A study years in the making has added a new reference in the debate about the effects of large new apartment developments on low-income neighborhoods located nearby.1

Now published in a peer-reviewed journal, the research finalizes its findings, as summarized in the study's abstract: "New buildings decrease rents in nearby units by about 6 percent relative to units slightly farther away or near sites developed later, and they increase in-migration from lowincome [sic] areas."


  • 1. The study, titled "Local Effects of Large New Apartment Buildings in Low-Income Areas," was published by The Review of Economics and Statistics on May 6, but the research first attracted attention it the beginning of 2019. Planetizen blogger Michael Lewyn introduced the research findings (in what was then a working paper) as potential ammunition for the YIMBY response to rising housing costs in large cities with restrictive zoning codes and low amounts of residential development.

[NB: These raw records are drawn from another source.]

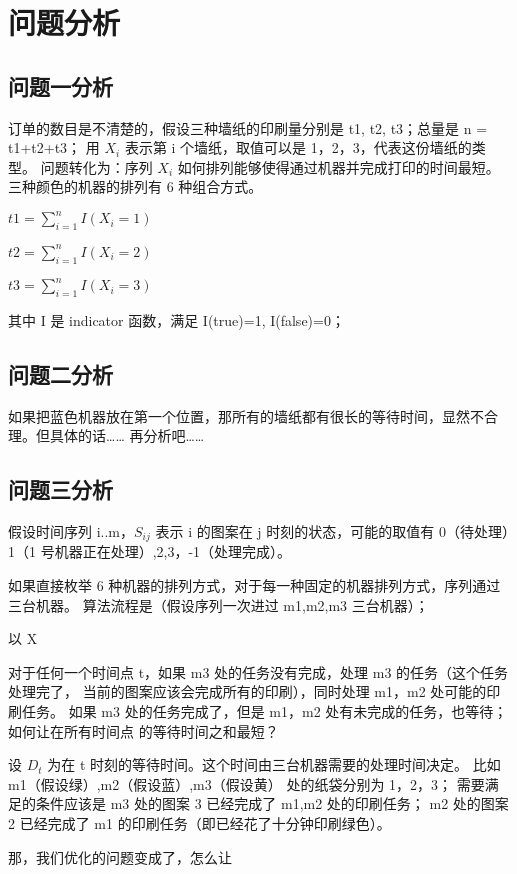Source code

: \documentclass[bwprint]{cumcmthesis}    %
\begin{document}
\section{问题分析}
\subsection{问题一分析}
订单的数目是不清楚的，假设三种墙纸的印刷量分别是 t1, t2, t3；总量是 n = t1+t2+t3；
用 $X_i$ 表示第 i 个墙纸，取值可以是 1，2，3，代表这份墙纸的类型。
问题转化为：序列 {$X_i$} 如何排列能够使得通过机器并完成打印的时间最短。
三种颜色的机器的排列有 6 种组合方式。

$t1 = \sum_{i=1}^{n}{I(X_i=1)}$

$t2 = \sum_{i=1}^{n}{I(X_i=2)}$

$t3 = \sum_{i=1}^{n}{I(X_i=3)}$

其中 I 是 indicator 函数，满足 I(true)=1, I(false)=0；

\subsection{问题二分析}

如果把蓝色机器放在第一个位置，那所有的墙纸都有很长的等待时间，显然不合理。但具体的话……
再分析吧……

\subsection{问题三分析}

假设时间序列 i..m，$S_{ij}$ 表示 i 的图案在 j 时刻的状态，可能的取值有 0（待处理）1（1 号机器正在处理）,2,3，-1（处理完成）。

如果直接枚举 6 种机器的排列方式，对于每一种固定的机器排列方式，序列通过三台机器。
算法流程是（假设序列一次进过 m1,m2,m3 三台机器）；

以 X

对于任何一个时间点 t，如果 m3 处的任务没有完成，处理 m3 的任务（这个任务处理完了，
当前的图案应该会完成所有的印刷），同时处理 m1，m2 处可能的印刷任务。
如果 m3 处的任务完成了，但是 m1，m2 处有未完成的任务，也等待；
如何让在所有时间点 的等待时间之和最短？

设 $D_t$ 为在 t 时刻的等待时间。这个时间由三台机器需要的处理时间决定。
比如 m1（假设绿）,m2（假设蓝）,m3（假设黄） 处的纸袋分别为 1，2，3；
需要满足的条件应该是 m3 处的图案 3 已经完成了 m1,m2 处的印刷任务；
m2 处的图案 2 已经完成了 m1 的印刷任务（即已经花了十分钟印刷绿色）。

那，我们优化的问题变成了，怎么让
\end{document}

Brian J. Asquith, Evan Mast, Davin Reed; Local Effects of Large New Apartment Buildings in Low-Income Areas. The Review of Economics and Statistics 2021; doi: https://doi.org/10.1162/rest_a_01055

We study the local effects of new market-rate housing in low-income areas using microdata on large apartment buildings, rents, and migration. New buildings decrease rents in nearby units by about 6 percent relative to units slightly farther away or near sites developed later, and they increase in-migration from lowincome areas. We show that new buildings absorb many high-income households and increase the local housing stock substantially. If buildings improve nearby amenities, the effect is not large enough to increase rents. Amenity improvements could be limited because most buildings go into already-changing neighborhoods, or buildings could create disamenities such as congestion.